Source:Renumbering-houses

From Pittsburgh Streets

"Renumbering houses: Allegheny residents will be in temporary confusion: Plan for districting the city north, south, west and east has been adopted and is now being enforced—East and West Side system of numbering." Pittsburg Press, Feb. 4, 1899, p. 9. Newspapers.com 141834825.

RENUMBERING HOUSES.
ALLEGHENY RESIDENTS WILL BE IN TEMPORARY CONFUSION.
Plan for Districting the City North, South, West and East Has Been Adopted and Is Now Being Enforced—East and West Side System of Numbering.

Allegheny residents will no doubt be surprised to learn that the houses on various avenues, streets and alleys are all to be renumbered and that the city is to have two distinct sections known as East and West Side, just the same as the larger cities of the east. Three years ago councils passed an ordinance by which every street in the city was to be renumbered and that the numbers would run 100 to the block. Federal street was to be the dividing line and the district to the east of the said street was to be numbered as directed and known as the East Side, and that to the west the West Side. For instance, what is now No. 1 Stockton avenue will be known hereafter as No. 100 Stockton avenue, West, and the other end of the avenue will begin 100 Stockton avenue, East. The next block will be treated in a similar manner and at Arch street and Stockton avenue the number will change to 200 Stockton avenue, West, and on the same avenue at Sandusky street will be the same number, only designated by the suffix "East."

Those streets lying wholly on one side of Federal street, like Isabella street, will not have the designation of east or west attached, but the numbers will be arranged according to their position notwithstanding. The work of arranging the numbers has entailed more labor than the average mortal imagines. Immediately after the passing of the ordinance J. M. Milliken, chief draughtsman of the engineering department, with a number of assistants, began the work and last Monday succeeded in completing it. Yesterday a force of clerks began sending out the notices of the change to the residents of the city and it is thought there will not be any trouble experienced in enforcing the new system. already several of the new numbers have been placed and it is expected that by April 1 the entire city will be renumbered. The notices which every property owner will receive states the new number of the house to which it is sent and contains the following extract from the ordinance:

Sec. 1. "In case any one shall neglect to place said number upon his or her house for 60 days after notice, the superintendent of the bureau of highways and sewers shall procure the proper number and attach the same, and collect the cost from the owner of the property in the same manner as other debts are now by law collectable."

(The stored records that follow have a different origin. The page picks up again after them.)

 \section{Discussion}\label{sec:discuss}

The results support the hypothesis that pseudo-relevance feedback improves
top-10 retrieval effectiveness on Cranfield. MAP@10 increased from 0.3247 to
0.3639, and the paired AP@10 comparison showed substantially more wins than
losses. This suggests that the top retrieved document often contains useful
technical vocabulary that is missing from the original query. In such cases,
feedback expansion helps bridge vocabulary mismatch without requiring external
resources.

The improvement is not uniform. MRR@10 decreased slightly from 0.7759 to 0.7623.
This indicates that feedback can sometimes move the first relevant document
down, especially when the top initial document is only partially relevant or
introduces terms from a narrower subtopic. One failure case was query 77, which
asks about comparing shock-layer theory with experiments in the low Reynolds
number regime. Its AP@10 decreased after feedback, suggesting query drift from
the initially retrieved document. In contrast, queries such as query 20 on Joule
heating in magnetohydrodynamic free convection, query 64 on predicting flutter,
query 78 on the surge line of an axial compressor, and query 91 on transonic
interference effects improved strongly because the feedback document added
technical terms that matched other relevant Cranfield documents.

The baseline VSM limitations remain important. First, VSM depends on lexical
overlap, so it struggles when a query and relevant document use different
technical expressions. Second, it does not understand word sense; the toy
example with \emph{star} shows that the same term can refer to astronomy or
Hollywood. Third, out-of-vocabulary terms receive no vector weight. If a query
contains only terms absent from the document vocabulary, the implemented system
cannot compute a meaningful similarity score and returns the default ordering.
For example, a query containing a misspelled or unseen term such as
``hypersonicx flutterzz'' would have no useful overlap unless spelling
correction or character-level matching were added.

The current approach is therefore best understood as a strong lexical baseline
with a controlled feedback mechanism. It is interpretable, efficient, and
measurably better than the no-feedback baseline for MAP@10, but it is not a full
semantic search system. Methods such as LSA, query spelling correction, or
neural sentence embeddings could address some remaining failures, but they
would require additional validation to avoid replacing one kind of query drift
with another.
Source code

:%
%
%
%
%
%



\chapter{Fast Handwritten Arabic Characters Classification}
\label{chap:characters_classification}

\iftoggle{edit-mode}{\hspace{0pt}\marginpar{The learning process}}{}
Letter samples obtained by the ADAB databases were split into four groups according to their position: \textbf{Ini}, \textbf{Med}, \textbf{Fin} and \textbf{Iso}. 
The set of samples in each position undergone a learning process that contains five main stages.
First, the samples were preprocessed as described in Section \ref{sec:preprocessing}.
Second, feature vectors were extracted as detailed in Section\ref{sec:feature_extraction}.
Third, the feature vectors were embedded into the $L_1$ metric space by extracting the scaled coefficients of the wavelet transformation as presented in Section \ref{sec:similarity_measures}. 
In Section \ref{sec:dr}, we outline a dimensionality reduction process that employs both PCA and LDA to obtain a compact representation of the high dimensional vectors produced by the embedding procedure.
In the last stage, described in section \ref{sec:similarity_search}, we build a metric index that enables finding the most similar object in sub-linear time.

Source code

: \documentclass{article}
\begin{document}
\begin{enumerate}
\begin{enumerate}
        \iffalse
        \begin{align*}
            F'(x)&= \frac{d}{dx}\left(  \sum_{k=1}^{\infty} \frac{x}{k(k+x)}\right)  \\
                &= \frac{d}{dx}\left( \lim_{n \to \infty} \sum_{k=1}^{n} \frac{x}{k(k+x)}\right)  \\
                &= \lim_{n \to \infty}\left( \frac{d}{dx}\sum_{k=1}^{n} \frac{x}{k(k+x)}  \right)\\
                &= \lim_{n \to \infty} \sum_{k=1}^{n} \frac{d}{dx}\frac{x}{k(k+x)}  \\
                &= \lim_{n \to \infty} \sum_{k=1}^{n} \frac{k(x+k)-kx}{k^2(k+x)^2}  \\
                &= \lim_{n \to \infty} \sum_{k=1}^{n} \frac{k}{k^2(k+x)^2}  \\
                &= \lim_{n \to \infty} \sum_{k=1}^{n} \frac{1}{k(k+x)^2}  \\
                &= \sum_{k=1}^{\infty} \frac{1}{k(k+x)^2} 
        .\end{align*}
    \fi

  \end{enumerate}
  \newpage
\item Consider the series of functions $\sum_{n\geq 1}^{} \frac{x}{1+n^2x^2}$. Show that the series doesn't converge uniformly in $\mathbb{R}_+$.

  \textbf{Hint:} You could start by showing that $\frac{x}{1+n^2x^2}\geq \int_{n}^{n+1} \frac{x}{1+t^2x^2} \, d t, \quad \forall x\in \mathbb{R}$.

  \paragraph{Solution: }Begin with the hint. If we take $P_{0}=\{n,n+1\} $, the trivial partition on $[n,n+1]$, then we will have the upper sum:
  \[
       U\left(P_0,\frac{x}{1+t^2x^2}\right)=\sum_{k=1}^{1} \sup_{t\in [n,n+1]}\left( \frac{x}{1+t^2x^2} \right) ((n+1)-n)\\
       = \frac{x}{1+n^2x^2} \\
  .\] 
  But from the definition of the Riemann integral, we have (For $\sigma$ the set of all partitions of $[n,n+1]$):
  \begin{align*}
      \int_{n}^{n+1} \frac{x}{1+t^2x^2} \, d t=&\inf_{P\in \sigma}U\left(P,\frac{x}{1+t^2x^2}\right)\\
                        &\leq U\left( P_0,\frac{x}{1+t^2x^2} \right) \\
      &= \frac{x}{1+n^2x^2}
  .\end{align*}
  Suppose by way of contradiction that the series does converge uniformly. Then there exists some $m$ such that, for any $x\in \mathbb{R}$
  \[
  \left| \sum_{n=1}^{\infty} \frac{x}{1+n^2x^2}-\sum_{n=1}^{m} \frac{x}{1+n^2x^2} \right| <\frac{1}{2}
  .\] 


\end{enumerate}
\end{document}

Sec 2. "It shall be the duty of the lieutenants of police to report to the mayor all owners or occupants of property who shall have failed to comply with the requirements of section 1 of this ordinance; and it shall be the duty of said mayor to collect the sum of five ($5) dollars for each and every offense."

The penalty will not be enforced until the property owners have had sufficient time to comply with the ordinance and fail to do so.

While the new system will be a trifle complicated for the average person at first it is certain to become highly satisfactory before it is very old. It will do away with a number of complications now existing. There are many streets in Allegheny that have as many as five sets of numbers and some of them are without any system, and the residents number their houses to suit themselves. The streets having duplicate names will be changed and everything will be in shape in not less than 60 days.